Aulanews.id – Di seluruh dunia, krisis iklim telah menyebabkan perpindahan spesies. Pergeseran luas ini dapat mendorong hewan mendekati manusia, dengan konsekuensi yang berpotensi berbahaya. Secara keseluruhan, sejumlah penelitian menunjukkan bahwa perubahan iklim meningkatkan kasus konflik manusia-hewan liar secara global dan risiko penularan penyakit zoonotik.
Dilansir dari Insideclimatenews.org, Hari ini, saya akan mengeksplorasi beberapa ancaman yang baru-baru ini muncul dari interaksi manusia yang semakin meningkat dengan hewan liar—dan bagaimana ilmuwan dan pemerintah berusaha untuk menguranginya.
Lonjakan Konflik Manusia-Hewan Liar: Selain gelombang panas dan kenaikan permukaan laut, beberapa orang di Asia, Afrika Sub-Sahara, Australia, dan Florida mungkin harus khawatir tentang masuknya ular berbisa di wilayah mereka karena percepatan perubahan iklim.
Studi terbaru menemukan bahwa suhu yang semakin meningkat dapat memperluas jangkauan geografis untuk beberapa jenis ular berbisa seperti ular gabon Afrika barat dan asp Eropa, terutama di Asia dan Afrika Sub-Sahara.
Meskipun sebagian besar spesies ular berbisa mungkin akan kehilangan habitat seiring berlanjutnya perubahan iklim, beberapa spesies berbahaya dapat mulai tumpang tindih dengan lahan pertanian atau area peternakan di negara-negara berpenghasilan rendah. Organisasi Kesehatan Dunia juga telah melacak tren ini, dan mengeluarkan “panggilan untuk tindakan mendesak” pada Januari, meminta negara-negara untuk mulai mempersiapkan diri menghadapi peningkatan risiko gigitan ular dengan menyimpan antivenom dan memberi pendidikan kepada orang-orang yang akan terpapar reptil mematikan tersebut.

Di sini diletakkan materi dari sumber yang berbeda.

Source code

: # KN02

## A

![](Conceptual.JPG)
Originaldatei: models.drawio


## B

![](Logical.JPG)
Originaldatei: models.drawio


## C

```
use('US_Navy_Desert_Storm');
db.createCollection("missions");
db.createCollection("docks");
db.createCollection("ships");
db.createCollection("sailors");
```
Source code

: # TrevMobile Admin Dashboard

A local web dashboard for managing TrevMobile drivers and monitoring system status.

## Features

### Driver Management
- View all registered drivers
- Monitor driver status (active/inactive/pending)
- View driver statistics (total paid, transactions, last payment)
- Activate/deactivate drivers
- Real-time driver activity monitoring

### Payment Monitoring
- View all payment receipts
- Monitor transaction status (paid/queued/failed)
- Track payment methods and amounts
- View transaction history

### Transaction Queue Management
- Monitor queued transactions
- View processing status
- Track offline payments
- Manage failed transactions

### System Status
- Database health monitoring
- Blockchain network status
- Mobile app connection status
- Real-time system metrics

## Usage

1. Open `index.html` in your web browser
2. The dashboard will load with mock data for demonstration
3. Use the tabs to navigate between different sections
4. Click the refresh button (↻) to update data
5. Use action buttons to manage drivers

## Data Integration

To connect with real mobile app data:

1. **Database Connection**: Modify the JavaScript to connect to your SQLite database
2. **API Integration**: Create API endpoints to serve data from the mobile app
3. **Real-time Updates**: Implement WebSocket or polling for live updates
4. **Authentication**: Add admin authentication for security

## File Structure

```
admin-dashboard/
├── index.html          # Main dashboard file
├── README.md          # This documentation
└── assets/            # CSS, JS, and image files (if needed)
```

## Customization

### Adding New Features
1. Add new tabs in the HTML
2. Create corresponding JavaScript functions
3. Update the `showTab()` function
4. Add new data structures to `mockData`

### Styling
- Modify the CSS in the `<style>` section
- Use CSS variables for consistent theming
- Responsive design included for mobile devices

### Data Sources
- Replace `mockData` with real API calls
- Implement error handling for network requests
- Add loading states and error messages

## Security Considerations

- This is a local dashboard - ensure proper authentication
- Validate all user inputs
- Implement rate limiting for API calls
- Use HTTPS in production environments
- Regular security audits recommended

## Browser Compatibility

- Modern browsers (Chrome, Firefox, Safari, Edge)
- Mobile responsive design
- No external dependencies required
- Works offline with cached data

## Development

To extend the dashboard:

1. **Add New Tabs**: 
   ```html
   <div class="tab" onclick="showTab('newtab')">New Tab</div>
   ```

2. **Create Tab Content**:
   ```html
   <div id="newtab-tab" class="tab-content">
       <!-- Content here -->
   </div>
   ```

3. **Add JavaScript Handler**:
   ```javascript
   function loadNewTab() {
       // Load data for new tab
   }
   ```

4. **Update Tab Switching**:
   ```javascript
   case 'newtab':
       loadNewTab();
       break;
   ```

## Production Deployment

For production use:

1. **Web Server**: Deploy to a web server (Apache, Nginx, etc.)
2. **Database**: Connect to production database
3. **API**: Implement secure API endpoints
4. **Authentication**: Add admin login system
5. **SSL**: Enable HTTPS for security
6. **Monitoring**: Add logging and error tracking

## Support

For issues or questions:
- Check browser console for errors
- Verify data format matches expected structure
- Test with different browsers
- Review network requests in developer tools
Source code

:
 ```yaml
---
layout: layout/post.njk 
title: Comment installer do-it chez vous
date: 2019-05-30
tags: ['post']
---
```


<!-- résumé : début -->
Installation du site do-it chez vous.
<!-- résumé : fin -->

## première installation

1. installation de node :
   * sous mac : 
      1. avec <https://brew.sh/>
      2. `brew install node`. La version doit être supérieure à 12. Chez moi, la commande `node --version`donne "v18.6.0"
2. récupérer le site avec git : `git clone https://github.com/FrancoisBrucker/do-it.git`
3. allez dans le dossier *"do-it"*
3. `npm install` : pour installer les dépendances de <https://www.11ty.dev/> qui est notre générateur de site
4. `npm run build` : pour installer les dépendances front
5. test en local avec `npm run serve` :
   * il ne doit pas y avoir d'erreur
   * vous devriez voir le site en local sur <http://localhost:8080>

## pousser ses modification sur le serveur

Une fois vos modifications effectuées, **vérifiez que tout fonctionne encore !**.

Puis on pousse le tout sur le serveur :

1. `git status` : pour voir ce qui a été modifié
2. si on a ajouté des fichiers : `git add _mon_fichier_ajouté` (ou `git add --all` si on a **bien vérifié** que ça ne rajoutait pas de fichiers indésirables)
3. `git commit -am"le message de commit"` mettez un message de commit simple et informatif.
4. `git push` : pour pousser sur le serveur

Meskipun tidak dicatat dalam studi ini, para biolog telah memperhatikan peningkatan aktivitas ular di Australia karena musim dingin yang lebih pendek mendorong ular keluar dari masa dormansi relatif mereka, yang dikenal sebagai brumation, lebih awal setiap tahun. Hal ini berarti lebih banyak pekerjaan bagi para penangkap ular di negara itu, melaporkan The New York Times.

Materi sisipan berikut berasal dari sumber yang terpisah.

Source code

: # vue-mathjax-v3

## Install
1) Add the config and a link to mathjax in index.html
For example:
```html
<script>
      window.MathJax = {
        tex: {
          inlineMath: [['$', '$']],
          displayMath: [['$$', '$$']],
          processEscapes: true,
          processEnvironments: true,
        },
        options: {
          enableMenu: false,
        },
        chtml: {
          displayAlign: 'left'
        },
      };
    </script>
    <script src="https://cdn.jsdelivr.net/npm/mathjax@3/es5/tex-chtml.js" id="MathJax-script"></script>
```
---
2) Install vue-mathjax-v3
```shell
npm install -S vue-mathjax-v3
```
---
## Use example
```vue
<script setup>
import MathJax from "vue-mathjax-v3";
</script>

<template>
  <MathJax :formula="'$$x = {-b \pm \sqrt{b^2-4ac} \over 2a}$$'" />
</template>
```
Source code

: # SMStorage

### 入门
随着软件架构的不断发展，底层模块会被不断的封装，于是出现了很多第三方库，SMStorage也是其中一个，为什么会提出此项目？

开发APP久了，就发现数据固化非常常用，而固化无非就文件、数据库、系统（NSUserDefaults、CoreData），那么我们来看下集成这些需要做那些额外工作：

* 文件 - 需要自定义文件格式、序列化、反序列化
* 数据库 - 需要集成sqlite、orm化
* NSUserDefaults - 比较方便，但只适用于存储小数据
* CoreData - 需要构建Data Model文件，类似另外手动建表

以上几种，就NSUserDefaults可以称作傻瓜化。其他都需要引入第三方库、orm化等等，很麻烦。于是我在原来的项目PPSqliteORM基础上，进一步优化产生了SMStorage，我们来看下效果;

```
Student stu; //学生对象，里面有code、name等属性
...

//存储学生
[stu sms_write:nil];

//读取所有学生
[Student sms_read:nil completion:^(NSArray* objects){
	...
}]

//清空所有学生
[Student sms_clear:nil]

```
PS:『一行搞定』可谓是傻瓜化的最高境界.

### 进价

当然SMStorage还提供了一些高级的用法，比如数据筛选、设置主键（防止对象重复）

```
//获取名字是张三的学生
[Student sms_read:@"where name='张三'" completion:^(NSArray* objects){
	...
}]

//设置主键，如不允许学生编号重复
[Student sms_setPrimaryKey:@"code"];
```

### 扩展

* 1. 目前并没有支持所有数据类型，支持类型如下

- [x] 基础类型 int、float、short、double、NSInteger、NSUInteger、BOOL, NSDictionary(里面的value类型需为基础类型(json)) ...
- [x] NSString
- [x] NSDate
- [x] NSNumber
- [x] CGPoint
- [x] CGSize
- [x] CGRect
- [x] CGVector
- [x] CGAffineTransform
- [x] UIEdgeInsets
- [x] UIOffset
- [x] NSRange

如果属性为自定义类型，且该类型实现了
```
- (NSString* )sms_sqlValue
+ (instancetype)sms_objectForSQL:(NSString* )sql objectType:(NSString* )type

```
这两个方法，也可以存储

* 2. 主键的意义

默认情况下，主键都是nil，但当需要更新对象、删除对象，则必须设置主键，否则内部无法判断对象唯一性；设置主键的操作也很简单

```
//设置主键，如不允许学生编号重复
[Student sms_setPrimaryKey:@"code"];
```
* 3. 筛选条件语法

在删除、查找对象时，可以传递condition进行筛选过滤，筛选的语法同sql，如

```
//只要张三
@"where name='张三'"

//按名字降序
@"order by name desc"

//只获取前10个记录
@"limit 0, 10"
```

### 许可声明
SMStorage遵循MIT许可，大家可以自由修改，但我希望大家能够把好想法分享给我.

“Bukan hanya ular menjadi lebih aktif lebih awal dalam setahun dan tetap aktif lebih lama dalam setahun, tetapi juga berarti bahwa mereka akan tetap aktif lebih lama di malam hari,” kata Bryan Fry, seorang profesor biologi di University of Queensland, kepada Times.

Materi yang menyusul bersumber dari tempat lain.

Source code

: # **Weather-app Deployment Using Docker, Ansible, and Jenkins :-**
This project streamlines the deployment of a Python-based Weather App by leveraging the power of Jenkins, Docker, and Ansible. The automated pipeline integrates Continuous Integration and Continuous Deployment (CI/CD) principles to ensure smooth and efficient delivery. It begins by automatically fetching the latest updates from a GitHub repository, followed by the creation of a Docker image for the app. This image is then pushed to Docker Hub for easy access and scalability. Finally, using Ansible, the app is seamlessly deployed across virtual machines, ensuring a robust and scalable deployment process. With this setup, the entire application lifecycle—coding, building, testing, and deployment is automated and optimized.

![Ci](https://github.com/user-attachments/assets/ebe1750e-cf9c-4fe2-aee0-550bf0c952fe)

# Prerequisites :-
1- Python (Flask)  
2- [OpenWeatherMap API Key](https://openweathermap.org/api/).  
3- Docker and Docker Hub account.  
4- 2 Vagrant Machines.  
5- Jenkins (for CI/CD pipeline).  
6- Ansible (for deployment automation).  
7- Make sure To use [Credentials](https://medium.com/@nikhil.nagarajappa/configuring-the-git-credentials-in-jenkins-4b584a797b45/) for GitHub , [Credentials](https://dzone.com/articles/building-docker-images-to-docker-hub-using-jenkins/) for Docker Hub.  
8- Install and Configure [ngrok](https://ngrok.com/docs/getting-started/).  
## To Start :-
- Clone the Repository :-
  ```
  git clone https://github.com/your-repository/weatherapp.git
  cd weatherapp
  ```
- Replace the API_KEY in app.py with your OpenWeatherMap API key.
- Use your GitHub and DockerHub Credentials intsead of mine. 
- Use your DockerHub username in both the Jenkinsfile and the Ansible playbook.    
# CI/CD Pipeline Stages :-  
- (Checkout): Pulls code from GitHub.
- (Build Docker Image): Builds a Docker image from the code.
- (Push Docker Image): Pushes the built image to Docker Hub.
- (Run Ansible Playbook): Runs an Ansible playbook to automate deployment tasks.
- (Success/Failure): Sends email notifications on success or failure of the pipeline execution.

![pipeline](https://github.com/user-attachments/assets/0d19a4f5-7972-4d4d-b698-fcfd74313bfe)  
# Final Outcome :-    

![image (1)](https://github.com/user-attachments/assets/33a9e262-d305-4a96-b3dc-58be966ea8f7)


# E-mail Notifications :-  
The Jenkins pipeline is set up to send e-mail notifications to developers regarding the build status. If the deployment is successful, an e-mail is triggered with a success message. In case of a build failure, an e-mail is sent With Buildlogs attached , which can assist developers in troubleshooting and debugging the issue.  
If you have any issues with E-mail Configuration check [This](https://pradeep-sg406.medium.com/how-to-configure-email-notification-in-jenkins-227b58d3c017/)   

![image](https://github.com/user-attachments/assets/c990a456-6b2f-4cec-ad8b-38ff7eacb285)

Di Florida, ular piton Burma semakin meluncur di sepanjang Everglades, setelah awalnya diperkenalkan oleh manusia sekitar tahun 1980-an, kemungkinan oleh orang-orang yang memelihara mereka sebagai hewan peliharaan, kata para ahli. Sekarang, perubahan iklim dapat membawa mereka lebih jauh ke utara, menurut Geological Society Amerika Serikat. Studi terbaru menunjukkan bahwa ular piton sebenarnya bisa menjadi alternatif protein yang dapat diakses dan ramah lingkungan karena mereka mengeluarkan gas jauh lebih sedikit melalui kentut dibandingkan sapi.